**AVAILABLE DATA**.
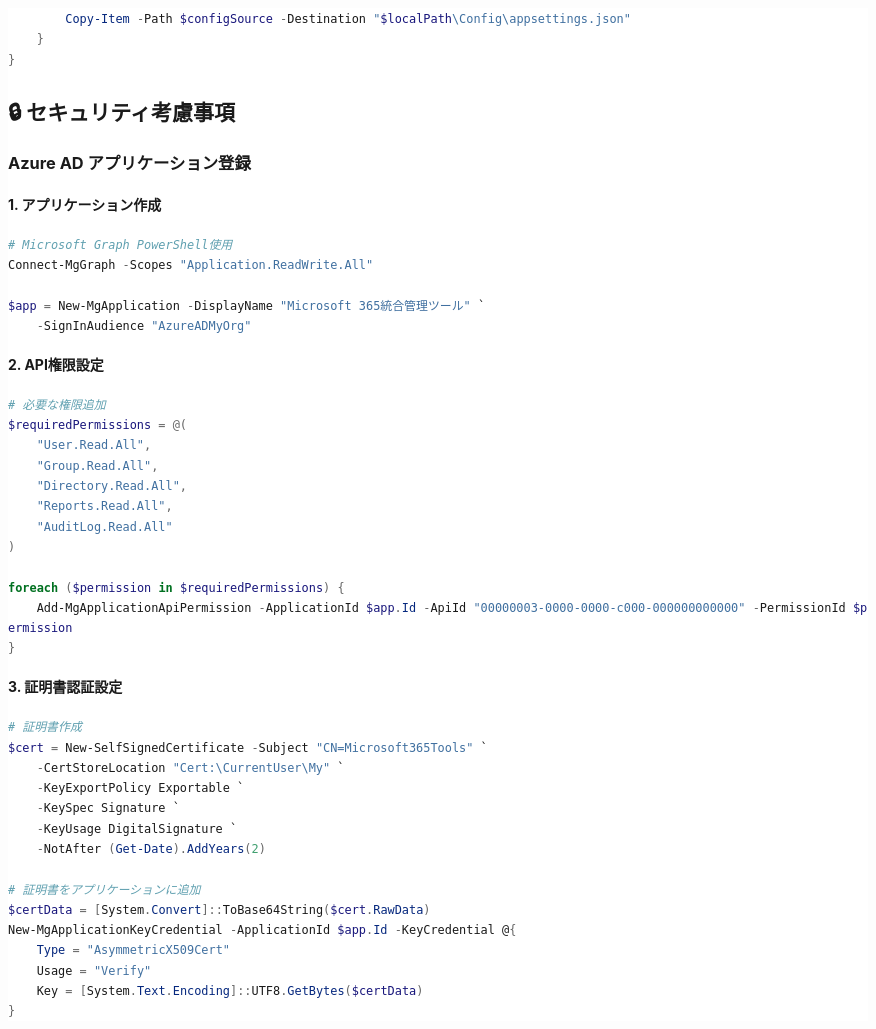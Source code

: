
 ```powershell
        Copy-Item -Path $configSource -Destination "$localPath\Config\appsettings.json"
    }
}
```

## 🔒 セキュリティ考慮事項

### Azure AD アプリケーション登録

#### 1. アプリケーション作成
```powershell
# Microsoft Graph PowerShell使用
Connect-MgGraph -Scopes "Application.ReadWrite.All"

$app = New-MgApplication -DisplayName "Microsoft 365統合管理ツール" `
    -SignInAudience "AzureADMyOrg"
```

#### 2. API権限設定
```powershell
# 必要な権限追加
$requiredPermissions = @(
    "User.Read.All",
    "Group.Read.All", 
    "Directory.Read.All",
    "Reports.Read.All",
    "AuditLog.Read.All"
)

foreach ($permission in $requiredPermissions) {
    Add-MgApplicationApiPermission -ApplicationId $app.Id -ApiId "00000003-0000-0000-c000-000000000000" -PermissionId $permission
}
```

#### 3. 証明書認証設定
```powershell
# 証明書作成
$cert = New-SelfSignedCertificate -Subject "CN=Microsoft365Tools" `
    -CertStoreLocation "Cert:\CurrentUser\My" `
    -KeyExportPolicy Exportable `
    -KeySpec Signature `
    -KeyUsage DigitalSignature `
    -NotAfter (Get-Date).AddYears(2)

# 証明書をアプリケーションに追加
$certData = [System.Convert]::ToBase64String($cert.RawData)
New-MgApplicationKeyCredential -ApplicationId $app.Id -KeyCredential @{
    Type = "AsymmetricX509Cert"
    Usage = "Verify"
    Key = [System.Text.Encoding]::UTF8.GetBytes($certData)
}
```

**THE TASK**.
In the listing, how many lines carry the string "ApplicationId"? Answer with a number only.

**TASK RESULT**.
2